When initially released, Windows 2000 SP1 was available only in English. We wanted to protect as many customers as possible, so we released the bulletin when localized versions of both the patch and SP1 were available.
Where can I get the patch?
The download location for the patch is provided in the "Patch Availability" section of the security bulletin.
How do I use the patch?
The Knowledge Base article contains detailed instructions for applying the patch to your site.
How can I tell if I installed the patch correctly?
The Knowledge Base provides a manifest of the files in the patch package.The easiest way to verify that you've installed the patch correctly is to verify that these files are present on your computer, and have the same sizes and creation dates as shown in the KB article
What is Microsoft doing about this issue?
- Microsoft has delivered a patch that eliminates the vulnerability.
- Microsoft has provided a security bulletin and this FAQ to provide customers with a detailed understanding of the vulnerability and the procedure to eliminate it.
- Microsoft has sent copies of the security bulletin to all subscribers to the Microsoft Product Security Notification Service, a free e-mail service that customers can use to stay up to date with Microsoft security bulletins.
- Microsoft has issued a Knowledge Base article explaining the vulnerability and procedure in more detail.
Where can I learn more about best practices for security?
The Microsoft TechNet Security web site is the best to place to get information about Microsoft security.
How do I get technical support on this issue?

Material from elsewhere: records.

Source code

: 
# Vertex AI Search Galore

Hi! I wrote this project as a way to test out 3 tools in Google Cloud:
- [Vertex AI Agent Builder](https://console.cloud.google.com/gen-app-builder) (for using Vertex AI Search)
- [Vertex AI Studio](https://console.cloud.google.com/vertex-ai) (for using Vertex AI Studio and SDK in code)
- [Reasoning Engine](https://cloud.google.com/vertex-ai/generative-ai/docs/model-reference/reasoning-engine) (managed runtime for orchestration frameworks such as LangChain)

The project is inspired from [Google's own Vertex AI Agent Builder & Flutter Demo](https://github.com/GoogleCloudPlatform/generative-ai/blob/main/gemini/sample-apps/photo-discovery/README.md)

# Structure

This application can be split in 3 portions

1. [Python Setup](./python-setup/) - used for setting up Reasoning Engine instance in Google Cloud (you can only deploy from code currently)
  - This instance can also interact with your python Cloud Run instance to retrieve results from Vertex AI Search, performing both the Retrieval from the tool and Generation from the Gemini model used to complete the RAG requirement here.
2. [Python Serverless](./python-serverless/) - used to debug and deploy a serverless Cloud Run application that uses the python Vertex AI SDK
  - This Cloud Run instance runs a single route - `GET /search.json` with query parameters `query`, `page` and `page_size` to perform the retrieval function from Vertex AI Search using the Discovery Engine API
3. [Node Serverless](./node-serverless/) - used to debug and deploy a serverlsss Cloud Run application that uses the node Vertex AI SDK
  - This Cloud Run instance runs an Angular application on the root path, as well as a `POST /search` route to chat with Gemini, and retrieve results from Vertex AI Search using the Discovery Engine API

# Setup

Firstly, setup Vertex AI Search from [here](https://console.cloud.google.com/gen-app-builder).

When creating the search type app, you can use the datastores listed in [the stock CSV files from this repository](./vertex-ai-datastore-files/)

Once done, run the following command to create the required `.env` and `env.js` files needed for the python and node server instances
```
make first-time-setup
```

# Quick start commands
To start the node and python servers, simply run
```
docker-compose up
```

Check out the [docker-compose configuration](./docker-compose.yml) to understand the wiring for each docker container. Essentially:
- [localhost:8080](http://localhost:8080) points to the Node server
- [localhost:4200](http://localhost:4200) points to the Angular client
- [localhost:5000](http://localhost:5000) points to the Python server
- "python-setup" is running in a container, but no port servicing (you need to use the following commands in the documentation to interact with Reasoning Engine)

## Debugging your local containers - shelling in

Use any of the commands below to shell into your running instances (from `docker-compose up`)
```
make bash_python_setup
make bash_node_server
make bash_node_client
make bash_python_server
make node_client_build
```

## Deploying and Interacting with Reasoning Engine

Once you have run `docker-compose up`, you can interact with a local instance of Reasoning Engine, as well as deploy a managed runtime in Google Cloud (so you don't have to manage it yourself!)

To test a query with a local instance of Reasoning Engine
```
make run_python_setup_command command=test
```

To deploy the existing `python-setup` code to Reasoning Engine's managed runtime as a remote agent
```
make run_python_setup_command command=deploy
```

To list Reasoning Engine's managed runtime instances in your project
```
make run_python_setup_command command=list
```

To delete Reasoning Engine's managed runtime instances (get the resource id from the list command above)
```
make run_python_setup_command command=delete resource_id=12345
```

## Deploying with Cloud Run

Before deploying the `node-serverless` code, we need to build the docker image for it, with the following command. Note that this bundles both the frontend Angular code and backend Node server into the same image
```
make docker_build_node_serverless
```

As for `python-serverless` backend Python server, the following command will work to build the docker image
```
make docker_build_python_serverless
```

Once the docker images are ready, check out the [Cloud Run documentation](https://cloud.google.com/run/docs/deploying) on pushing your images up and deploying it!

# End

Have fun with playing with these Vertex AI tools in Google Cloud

Microsoft Product Support Services can provide assistance with this or any other product support issue.
Download locations for this patch
Additional information about this patch
Installation platforms: Please see the following references for more information related to this issue.
- Microsoft Knowledge Base (KB) article Q269609, http://support.microsoft.com/default.aspx?scid=kb;en-us;269609&sd=tech
Support: This is a fully supported patch. Information on contacting Microsoft Product Support Services is available at http://support.microsoft.com/contactussupport/?ws=support.
Security Resources: The Microsoft TechNet Security Web Site provides additional information about security in Microsoft products.
The information provided in the Microsoft Knowledge Base is provided "as is" without warranty of any kind. Microsoft disclaims all warranties, either express or implied, including the warranties of merchantability and fitness for a particular purpose. In no event shall Microsoft Corporation or its suppliers be liable for any damages whatsoever including direct, indirect, incidental, consequential, loss of business profits or special damages, even if Microsoft Corporation or its suppliers have been advised of the possibility of such damages. Some states do not allow the exclusion or limitation of liability for consequential or incidental damages so the foregoing limitation may not apply.
- August 28, 2000: Bulletin Created.